Drácula

Crítica de Javier Porta Fouz - La Nación

Una película sin alma para un gran monstruo

Este año ya nos trajo la "historia jamás contada" de Maléfica y ahora la de Drácula. ¿Cómo fue que Maléfica llegó a ser Maléfica? ¿Cómo fue que Vlad Tepes, el empalador, llegó a ser Drácula? Bueno, Vlad Tepes llegó a ser Drácula gracias a la imaginación -a partir de algunos hechos históricos- de Bram Stoker. Y Drácula es Drácula gracias a la literatura y a mucho, pero mucho cine. Mucho cine aplicó -en modo poético, desatado y memorable-Francis Ford Coppola a su Drácula de Bram Stoker, de 1992.

Esa película llena de pasión, de sangre y de colores, esa película imponente, no es negada por esta Drácula del debutante Gary Shore. De hecho hasta la cita con algunos planos breves: el de los empalados, el del jardín con el lobo y Mina, los de las entradas y salidas del castillo. Y la canción que irrumpe de forma anticlimática tiene cierto parecido con la de Annie Lennox que Coppola, con sabiduría, ponía en los créditos. Por su parte, la música de Ramin Djawadi juega a ser trepidante con reminiscencias de la de Klaus Badelt y Hans Zimmer para Piratas del Caribe (Djawadi fue uno de los siete otros músicos que colaboraron en esa película).

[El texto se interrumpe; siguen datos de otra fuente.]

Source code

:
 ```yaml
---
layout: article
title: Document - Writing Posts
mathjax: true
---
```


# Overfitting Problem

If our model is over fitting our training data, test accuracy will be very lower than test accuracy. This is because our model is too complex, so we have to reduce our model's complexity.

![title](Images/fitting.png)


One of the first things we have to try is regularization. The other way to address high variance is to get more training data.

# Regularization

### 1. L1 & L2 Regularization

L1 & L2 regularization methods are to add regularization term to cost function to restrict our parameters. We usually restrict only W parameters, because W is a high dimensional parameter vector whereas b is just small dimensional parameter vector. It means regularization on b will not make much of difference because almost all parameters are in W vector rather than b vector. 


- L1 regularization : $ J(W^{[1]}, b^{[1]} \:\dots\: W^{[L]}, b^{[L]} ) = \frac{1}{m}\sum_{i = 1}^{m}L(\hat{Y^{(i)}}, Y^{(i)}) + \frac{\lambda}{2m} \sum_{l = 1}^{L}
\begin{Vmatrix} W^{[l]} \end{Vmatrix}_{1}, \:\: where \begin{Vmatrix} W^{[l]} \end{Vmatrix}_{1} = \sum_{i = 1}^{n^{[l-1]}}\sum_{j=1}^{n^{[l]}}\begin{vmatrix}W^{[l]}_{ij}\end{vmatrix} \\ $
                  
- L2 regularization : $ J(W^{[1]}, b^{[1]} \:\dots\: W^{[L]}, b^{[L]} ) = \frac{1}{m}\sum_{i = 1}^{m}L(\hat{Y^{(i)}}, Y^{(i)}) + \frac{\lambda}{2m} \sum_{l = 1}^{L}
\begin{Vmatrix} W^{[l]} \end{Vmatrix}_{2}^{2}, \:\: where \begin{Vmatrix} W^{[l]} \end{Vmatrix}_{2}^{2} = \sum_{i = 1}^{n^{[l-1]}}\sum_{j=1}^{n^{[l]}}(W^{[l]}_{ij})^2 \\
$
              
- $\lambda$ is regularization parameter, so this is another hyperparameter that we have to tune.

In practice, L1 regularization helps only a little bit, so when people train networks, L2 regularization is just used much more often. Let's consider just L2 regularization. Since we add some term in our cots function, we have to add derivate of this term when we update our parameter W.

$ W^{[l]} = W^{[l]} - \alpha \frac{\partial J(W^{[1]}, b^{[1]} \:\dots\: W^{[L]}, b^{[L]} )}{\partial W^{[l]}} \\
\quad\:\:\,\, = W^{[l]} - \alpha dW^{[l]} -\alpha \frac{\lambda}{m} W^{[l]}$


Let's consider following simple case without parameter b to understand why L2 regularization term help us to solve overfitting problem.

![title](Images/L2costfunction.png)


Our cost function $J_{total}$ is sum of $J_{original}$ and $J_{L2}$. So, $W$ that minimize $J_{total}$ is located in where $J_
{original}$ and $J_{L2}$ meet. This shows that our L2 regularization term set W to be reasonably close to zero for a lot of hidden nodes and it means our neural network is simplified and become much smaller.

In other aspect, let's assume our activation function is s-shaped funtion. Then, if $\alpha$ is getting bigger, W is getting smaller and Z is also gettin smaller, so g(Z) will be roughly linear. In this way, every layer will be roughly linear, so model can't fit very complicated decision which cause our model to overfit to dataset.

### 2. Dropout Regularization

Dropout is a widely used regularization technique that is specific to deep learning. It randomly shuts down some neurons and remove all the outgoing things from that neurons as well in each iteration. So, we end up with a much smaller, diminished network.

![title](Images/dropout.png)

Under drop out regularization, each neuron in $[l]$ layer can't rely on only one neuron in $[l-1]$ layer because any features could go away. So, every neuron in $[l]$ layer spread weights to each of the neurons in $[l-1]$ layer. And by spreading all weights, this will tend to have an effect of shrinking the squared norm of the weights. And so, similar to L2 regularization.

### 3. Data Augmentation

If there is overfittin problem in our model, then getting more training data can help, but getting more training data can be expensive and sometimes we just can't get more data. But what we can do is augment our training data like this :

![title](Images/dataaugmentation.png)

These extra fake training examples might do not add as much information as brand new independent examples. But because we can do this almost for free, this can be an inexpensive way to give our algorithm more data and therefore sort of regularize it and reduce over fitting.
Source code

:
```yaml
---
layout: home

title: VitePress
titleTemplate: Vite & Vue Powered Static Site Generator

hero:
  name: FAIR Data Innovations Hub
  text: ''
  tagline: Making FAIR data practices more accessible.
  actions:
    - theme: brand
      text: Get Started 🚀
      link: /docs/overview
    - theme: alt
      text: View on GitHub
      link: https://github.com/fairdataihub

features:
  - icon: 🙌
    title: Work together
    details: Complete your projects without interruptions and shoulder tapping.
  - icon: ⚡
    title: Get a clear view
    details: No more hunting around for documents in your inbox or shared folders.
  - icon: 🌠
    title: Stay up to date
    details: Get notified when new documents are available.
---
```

Esta Drácula se centra en justificar la crueldad de Vlad y su necesidad de "convertirse en Drácula" para defender a su pueblo del expansionismo turco. La puesta en perspectiva de las atrocidades necesarias que "la época demandaba", la fascinación complicada por el hombre de poder, nos trae a la memoria las dos películas de Eisenstein sobre Iván el terrible. Pero Coppola y Eisenstein son puntos de conexión casi exclusivamente informativos.

Esta superproducción sin grandes estrellas del debutante Gary Shore es apenas otra película sin alma, otra de esas que para seducir en los primeros minutos se valen del atractivo de un personaje (Drácula debe estar en el top ten de los grandes mitos de la historia del cine) y de los paisajes, el vestuario, los castillos, la violencia y la fuerza vampírica. Y que luego se debilitan al exponer una sucesión de eventos que podrían dar lugar a grandes aventuras, a grandes pasiones románticas y a grandes momentos de fascinación, pero que no lo hacen porque se confunde narración con mera exhibición extendida de efectos especiales en forma cada vez más obscena (la caída eterna, las nubes de murciélagos, la destrucción de los cuerpos). La "historia jamás contada" se convierte así en apenas una nota al pie apuntada por un director que no demuestra mucha personalidad ni tampoco gran sentido del espectáculo (las batallas pierden gracia cuanto "más poder oscuro" tienen) o de sutileza o claridad expositiva (la relación entre Vlad y el vampiro de la cueva y sus planos injertados). Estas "historias jamás contadas" deberían entender que la misión del arte es la de proveer más misterio y no la de hacer cada vez más crasos los mitos.